Freak trades or Flash crash or Fat-finger trade, whatever the name we prefer to give them, can be either due to human error or computer algorithm failure in nature. There have been instances on Dow Jones, where the world’s most powerful index crashed by over 10% or over 1000 points on an intra-day basis and caused huge public uproar and damage in sentiment. Often some of these trades are reversed or cancelled by market regulators, but the sentiment damage is done by then.

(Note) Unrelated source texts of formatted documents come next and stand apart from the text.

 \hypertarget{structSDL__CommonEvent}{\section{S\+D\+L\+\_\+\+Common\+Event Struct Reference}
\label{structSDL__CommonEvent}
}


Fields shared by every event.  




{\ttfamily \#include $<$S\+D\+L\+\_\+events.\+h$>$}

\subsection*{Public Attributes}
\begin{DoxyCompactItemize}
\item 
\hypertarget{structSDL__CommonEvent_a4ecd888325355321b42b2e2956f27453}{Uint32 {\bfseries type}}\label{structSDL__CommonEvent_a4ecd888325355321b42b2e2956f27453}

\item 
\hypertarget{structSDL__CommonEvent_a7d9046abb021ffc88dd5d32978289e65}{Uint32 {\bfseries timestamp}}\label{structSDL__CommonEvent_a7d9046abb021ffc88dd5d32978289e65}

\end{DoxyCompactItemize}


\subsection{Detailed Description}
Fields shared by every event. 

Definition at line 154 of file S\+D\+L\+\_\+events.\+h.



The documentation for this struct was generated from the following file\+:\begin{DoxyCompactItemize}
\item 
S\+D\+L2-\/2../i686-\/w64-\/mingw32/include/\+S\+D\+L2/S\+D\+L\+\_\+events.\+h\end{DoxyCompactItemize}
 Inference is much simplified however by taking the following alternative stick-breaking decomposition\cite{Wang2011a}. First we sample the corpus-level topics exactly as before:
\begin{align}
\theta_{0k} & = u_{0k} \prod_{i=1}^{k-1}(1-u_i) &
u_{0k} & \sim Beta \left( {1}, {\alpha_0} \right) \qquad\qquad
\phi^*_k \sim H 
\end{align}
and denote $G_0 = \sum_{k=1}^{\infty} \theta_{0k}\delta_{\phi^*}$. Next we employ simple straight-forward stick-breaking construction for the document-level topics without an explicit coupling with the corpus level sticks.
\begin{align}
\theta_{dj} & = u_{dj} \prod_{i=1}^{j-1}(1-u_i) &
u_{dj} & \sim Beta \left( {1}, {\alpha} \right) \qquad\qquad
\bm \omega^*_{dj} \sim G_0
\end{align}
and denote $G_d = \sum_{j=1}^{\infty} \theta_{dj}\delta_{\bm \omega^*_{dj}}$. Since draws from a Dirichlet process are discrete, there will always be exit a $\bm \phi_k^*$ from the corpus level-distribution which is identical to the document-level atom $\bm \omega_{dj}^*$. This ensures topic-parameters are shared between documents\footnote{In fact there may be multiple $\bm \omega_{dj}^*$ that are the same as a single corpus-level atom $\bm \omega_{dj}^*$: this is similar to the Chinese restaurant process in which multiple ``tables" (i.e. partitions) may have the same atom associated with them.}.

In our local markets, at BSE and NSE, most of the freak trades are human errors in nature as level of computer algorithm generated trade is still less when compared to NASDAQ. At NASDAQ, for example, about 80% of trade is carried out by algorithms and in an automated fashion and the comparative figure is about 60% for NYSE stock exchange. For NSE, automated trading is still below radar, probably still below 20% of total volume, however it’s definitely growing as FIIs play a bigger role in our markets.

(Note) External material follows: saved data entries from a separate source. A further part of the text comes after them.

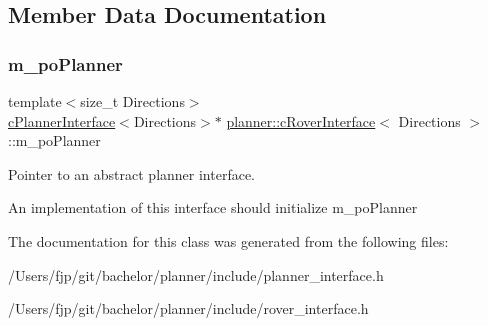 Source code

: \subsection{Member Data Documentation}
\mbox{\label{classplanner_1_1c_rover_interface_a8e1ffb06f3301b9440da125666ecdc4f}} 
\subsubsection{\texorpdfstring{m\+\_\+po\+Planner}{m\_poPlanner}}
{\footnotesize\ttfamily template$<$size\+\_\+t Directions$>$ \\
\mbox{\hyperlink{classplanner_1_1c_planner_interface}{c\+Planner\+Interface}}$<$Directions$>$$\ast$ \mbox{\hyperlink{classplanner_1_1c_rover_interface}{planner\+::c\+Rover\+Interface}}$<$ Directions $>$\+::m\+\_\+po\+Planner\hspace{0.3cm}{\ttfamily [protected]}}



Pointer to an abstract planner interface. 

An implementation of this interface should initialize m\+\_\+po\+Planner 

The documentation for this class was generated from the following files\+:\begin{DoxyCompactItemize}
\item 
/\+Users/fjp/git/bachelor/planner/include/planner\+\_\+interface.\+h\item 
/\+Users/fjp/git/bachelor/planner/include/rover\+\_\+interface.\+h\end{DoxyCompactItemize}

Some examples of so called Freak trades in BSE are human errors in nature. Traders while entering large quantities of order sometimes make a mistake while punching in trade price or quantity or miss mentioning stop-loss or similar grave errors and if the quantity is large and price way apart from last trading price, it will create a tremendous spike in stock price for a short term. Is it intentionally done or is it profitable for trader or dealer who is entering these trades? Not so, often these traders lose tremendous amount of money due to these freak trades which run into Crores of damage in just few seconds.

Examples of such trades on BSE are many. For example, on June 1, 2010, the stock price of Reliance Industries (RIL) crashed by around 20%, and this crashed Sensex and Nifty down by several percentage points for some minutes. In this session, RIL was trading at around Rs 1,030 level, when suddenly the price crashed by about Rs 190 to Rs 840.55. It was actually an order entry error by a trader trading for a European company who mistakenly sold 62,000 RIL stocks in what was meant to be an order for ICICI Bank stock. 

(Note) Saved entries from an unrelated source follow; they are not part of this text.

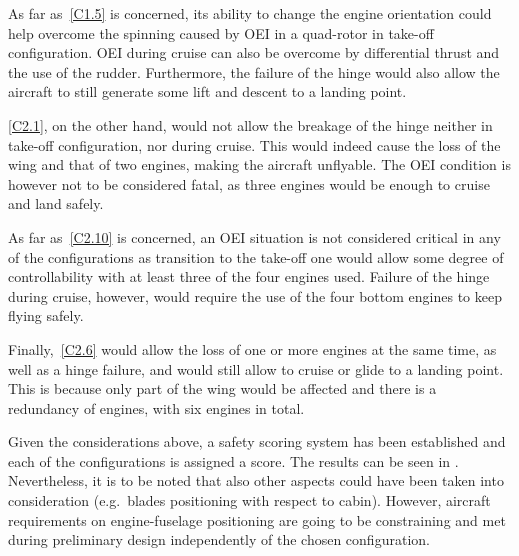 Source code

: As far as~\ref{C1.5} is concerned, its ability to change the engine orientation could help overcome the spinning caused by OEI in a quad-rotor in take-off configuration.
OEI during cruise can also be overcome by differential thrust and the use of the rudder.
Furthermore, the failure of the hinge would also allow the aircraft to still generate some lift and descent to
a landing point. 

\ref{C2.1}, on the other hand, would not allow the breakage of the hinge neither in take-off configuration, nor during cruise.
This would indeed cause the loss of the wing and that of two engines, making the aircraft unflyable.
The OEI condition is however not to be considered fatal, as three engines would be enough to cruise and land safely.

As far as~\ref{C2.10} is concerned, an OEI situation is not considered critical in any of the configurations as transition to the take-off one would allow some degree of controllability with at least three of the four engines used.
Failure of the hinge during cruise, however, would require the use of the four bottom engines to keep flying safely.

Finally,~\ref{C2.6} would allow the loss of one or more engines at the same time, as well as a hinge failure, and would still allow to cruise or glide to a landing point.
This is because only part of the wing would be affected and there is a redundancy of engines, with six engines in total.

Given the considerations above, a safety scoring system has been established and each of the configurations is assigned a score.
The results can be seen in . 
Nevertheless, it is to be noted that also other aspects could have been taken into consideration (e.g.\ blades positioning with respect to cabin).
However, aircraft requirements on engine-fuselage positioning are going to be constraining and met during preliminary design independently of the chosen configuration.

This trader and its firm suffered huge losses and some traders on other side of trade would have made unexpected windfall gains. Remember, often when someone loses money in Markets, it is someone at other end of the trade who is making a windfall gain. But loss in sentiment and public faith in markets cannot be undone.

Similarly, yesterday on NSE, some traders sold Infosys stock and Nifty index derivatives without a stop-loss or price limits and this crashed and spooked the whole market for quite some time. In the first session on 20th April, 2012, Infosys stock futures were trading above the Rs 2,400 level and suddenly crashed nearly 20% to Rs 1,950.

On the same day, just a few hours later, the Nifty futures crashed 6.7% when a large number of contracts were sold at 5,000 levels. About 35,200 nifty contracts (each contract equals 50 Nifty shares) were sold within one minute at 5000 levels when the actual trading price for Nifty was hovering at around 5350. The marked nose dived due to this error. The trader executing this trade suffered about INR 10 crores of loss within few minutes, but market sentiment was dampened and indexes closed lower even though they had recovered within a few seconds of this freak trade. Pl see the chart below for what actually transpired.


In the case of DOW flash crash, the algorithms doing automated trading went haywire and on May 6, 2010 Dow Jones Index dropped by 998.5 points on an intraday basis. The official report released explained that the crash was caused by the use of an automated “Sell Algorithm” selling $4.1 billion of stock index futures by a single firm. 75,000 E-mini derivative contracts were sold in 20 minutes on DOW, which caused the flash crash.

Whether, automated or manual, flash crash or freak trades, is a cause of grave concern for the common investor and regulators should do whatever its best, whether to regulate automation or put circuit breakers and filters in place to check the order size and price before it hits the markets and causes tremendous damage to the participants.